But even then, with a much more limited platform and a (relatively) tiny developer community, one thing that was clear was that the paradigm-shift involved with with developing an Alexa skill brought with it testing challenges that weren't exactly straightforward. And further, it was clear that their dev tools were rapidly outpacing their test tools.
So where do things stand today as far as testability? That's a hard question to answer, as it's so multi-faceted. Two things are apparent: Development has continued at a breakneck pace; and, the community today is much more interested in testing than they were at the time. As for everything else, you'll have to judge for yourself.
A Plethora of Positives
Testing pays the bills:
The first (and most exciting for me) is that the community has taken the challenge to heart. We've seen innumerable frameworks/tools/utilities popping up for the purpose of testing Alexa. More importantly, we've seen a few businesses get going whose core competency is testing for voice assistants, which is an undeniable sign of maturity for the platform. I want to take a moment to call out two of them.

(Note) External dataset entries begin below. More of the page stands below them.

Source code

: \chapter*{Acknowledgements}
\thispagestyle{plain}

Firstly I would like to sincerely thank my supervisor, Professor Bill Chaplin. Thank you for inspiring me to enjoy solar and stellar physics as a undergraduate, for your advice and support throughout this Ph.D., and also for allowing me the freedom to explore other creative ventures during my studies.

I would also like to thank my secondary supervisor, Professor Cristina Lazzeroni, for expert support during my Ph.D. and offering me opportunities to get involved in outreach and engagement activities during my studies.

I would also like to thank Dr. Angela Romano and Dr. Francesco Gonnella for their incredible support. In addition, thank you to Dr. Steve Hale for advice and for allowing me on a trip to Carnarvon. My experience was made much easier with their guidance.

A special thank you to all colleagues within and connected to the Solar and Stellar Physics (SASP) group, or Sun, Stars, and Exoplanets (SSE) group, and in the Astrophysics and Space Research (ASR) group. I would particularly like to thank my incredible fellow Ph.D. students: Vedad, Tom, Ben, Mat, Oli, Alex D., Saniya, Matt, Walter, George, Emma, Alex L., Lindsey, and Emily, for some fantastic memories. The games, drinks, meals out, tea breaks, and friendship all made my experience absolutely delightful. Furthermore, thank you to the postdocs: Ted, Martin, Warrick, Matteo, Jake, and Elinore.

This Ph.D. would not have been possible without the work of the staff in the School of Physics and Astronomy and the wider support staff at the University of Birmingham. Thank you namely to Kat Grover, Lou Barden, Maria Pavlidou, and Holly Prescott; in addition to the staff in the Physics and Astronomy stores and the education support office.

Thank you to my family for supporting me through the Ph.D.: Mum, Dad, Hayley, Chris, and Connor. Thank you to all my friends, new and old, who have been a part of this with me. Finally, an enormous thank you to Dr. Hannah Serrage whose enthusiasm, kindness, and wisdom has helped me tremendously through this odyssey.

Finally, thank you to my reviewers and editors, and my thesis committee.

It's our strongly held belief that the emergence of test-first companies is a sign of maturity for the platform - essentially that companies are now at the point where they need a long term "Alexa strategy" which includes iterative updates and maintenance (and therefore test automation), rather than just throwing things at a wall to see what sticks.
It's also worth noting the advances Amazon has made on this front. The article was written as the v1 iterations of Amazon's first Alexa test tools - the skill simulator and voice simulator - had just come out. And that was the state of things for quite a while. There were occasional updates to the skill simulator (although often it did not maintain feature parity with what you could do via an actual device), but for the most part it didn't change for a year and a half. Late last year, though, we saw the first of several major updates to the developer console in the form, which is now a set of tools known collectively as the "test simulator". Included are a panel for testing display directives, a request/response history with more or less complete session support, and most importantly an AVS implementation that allows you to hold a conversation with your skill from the web, much like another third party test tool from the last few years, Sam Machin's "Alexa in the Browser" / EchoSim.io.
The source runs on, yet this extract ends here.